The reporters who broke a potentially bombshell story claiming evidence that Michael Cohen visited Prague during the 2016 presidential campaign did not see for themselves some of the underlying intelligence cited in their report, one of the journalists who wrote the story revealed on Thursday.
In an interview on MSNBC, Greg Gordon said that he and his McClatchy colleague, Peter Stone, did not physically see cell tower records and intelligence intercepts that they claim placed Cohen in Prague in summer 2016.
Gordon also suggested that the four anonymous sources he and Stone cited in their article also did not see the intelligence for themselves, meaning that the report is based on third-hand information.
“Is there anything that you were able to physically see for yourselves?” MSNBC host Joy Reid asked Gordon.
“I wish we had. We held out for a while for that, and it came a type when we thought we had a critical mass. It is a competitive business,” Gordon said.
“Some of the sources have government sources, and some of the sources are people who have told us that they have trusted intelligence-type sources that they get information from. We don’t know the specifics, but we have used these sources on many subjects, and they have been very accurate,” Gordon added.

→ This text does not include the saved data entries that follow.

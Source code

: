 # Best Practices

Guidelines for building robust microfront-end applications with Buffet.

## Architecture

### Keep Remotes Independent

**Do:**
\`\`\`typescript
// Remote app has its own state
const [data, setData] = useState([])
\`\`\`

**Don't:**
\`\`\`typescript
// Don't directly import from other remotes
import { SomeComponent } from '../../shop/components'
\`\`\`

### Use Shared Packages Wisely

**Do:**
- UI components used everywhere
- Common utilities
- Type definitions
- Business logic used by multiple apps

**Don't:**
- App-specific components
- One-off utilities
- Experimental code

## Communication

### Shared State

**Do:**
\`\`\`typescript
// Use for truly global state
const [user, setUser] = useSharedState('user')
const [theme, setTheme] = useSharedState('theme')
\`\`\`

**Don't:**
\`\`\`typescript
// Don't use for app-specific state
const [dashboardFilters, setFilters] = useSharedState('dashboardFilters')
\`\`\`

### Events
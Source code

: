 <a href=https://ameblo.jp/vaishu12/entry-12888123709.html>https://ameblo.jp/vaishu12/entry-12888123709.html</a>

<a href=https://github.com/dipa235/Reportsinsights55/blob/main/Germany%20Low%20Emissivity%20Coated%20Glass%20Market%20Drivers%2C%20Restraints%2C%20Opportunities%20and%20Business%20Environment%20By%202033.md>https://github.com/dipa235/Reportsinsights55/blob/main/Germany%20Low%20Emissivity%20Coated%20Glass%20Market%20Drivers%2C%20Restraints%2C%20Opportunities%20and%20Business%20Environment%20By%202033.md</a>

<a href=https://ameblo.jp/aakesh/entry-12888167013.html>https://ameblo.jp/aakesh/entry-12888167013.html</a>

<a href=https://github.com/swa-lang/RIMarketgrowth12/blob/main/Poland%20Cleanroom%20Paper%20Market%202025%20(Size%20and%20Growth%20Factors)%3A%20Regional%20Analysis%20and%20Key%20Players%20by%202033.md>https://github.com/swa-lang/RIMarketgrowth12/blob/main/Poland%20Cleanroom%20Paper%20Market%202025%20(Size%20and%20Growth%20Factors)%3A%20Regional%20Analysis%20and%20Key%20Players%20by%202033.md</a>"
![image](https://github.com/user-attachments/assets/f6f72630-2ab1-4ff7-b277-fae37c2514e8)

When asked if he has seen the intercepts, Gordon responded, “No.”
He said that his sources were told that the intercepts exist.
Earlier on Thursday, Gordon and Stone reported that electronic records show that Cohen’s cell phone pinged a tower in Prague in the summer of 2016, around the same time the Steele dossier claims that Cohen was in the European city to meet with a group of Kremlin insiders.
Gordon and Stone also reported that Eastern European intelligence agency picked up chatter from a Russian government official who claimed that Cohen was in Prague. The information has been provided to Special Counsel Robert Mueller, McClatchy reported.
If true, the McClatchy report would significantly bolster the dossier, which alleges a massive conspiracy between the Trump campaign and Russian government to influence the 2016 election. According to Christopher Steele, the author of the dossier, Cohen visited Prague to meet with Kremlin officials to arrange payments to Russian hackers.
Cohen has denied the dossier’s claims ever since BuzzFeed published the document on Jan. 10, 2017. He continued publicly denying the report up until late June, around the time that the former Trump fixer began cooperating with federal prosecutors in the various cases against him.
Since then, Cohen’s attorney-turned-adviser, Lanny Davis, has publicly disputed the dossier on Cohen’s behalf.
The McClatchy story has come under intense scrutiny, largely because Cohen broke his silence to deny the report on Twitter. No other news outlets have been able to confirm the report, as well as a similar story published by the same reporters back on April 13.
In that initial story, Gordon and Stone reported that Mueller had received information that placed Cohen in Prague. It is not clear whether that information is the same intelligence identified in Thursday’s report.
“I hear #Prague #CzechRepublic is beautiful in the summertime. I wouldn’t know as I have never been. #Mueller knows everything!” Cohen wrote on Twitter after the McClatchy report appeared.
Gordon avoided responding directly to Cohen’s denial when asked about it on MSNBC.
“Michael Cohen as we all know has been convicted of lying about his dealings with the Trump hotel in Russia. He’s been convicted of being deceitful in a number of ways, so his credibility is not high,” Gordon said.
Gordon was forced to acknowledge that Cohen could have merely stayed silent about the report if it was accurate.
“All I can say to that is we’ll have to see how this sorts out,” Gordon replied.
While Gordon now questions Cohen’s credibility, the same cannot be said for Mueller, who revealed in a court filing on Dec. 7 that Cohen has gone to “significant lengths” to assist the special counsel’s investigation, including by meeting with prosecutors seven times.
Cohen pleaded guilty in the special counsel’s investigation on Nov. 29 to lying to Congress about the extent of his efforts to build a Trump Tower Moscow. Cohen was not charged with lying about the dossier allegations, which he denied during his congressional testimony. The absence of dossier-related charges has been interpreted by many as evidence that Mueller believes that Cohen is telling the truth when he denies the dossier’s claims.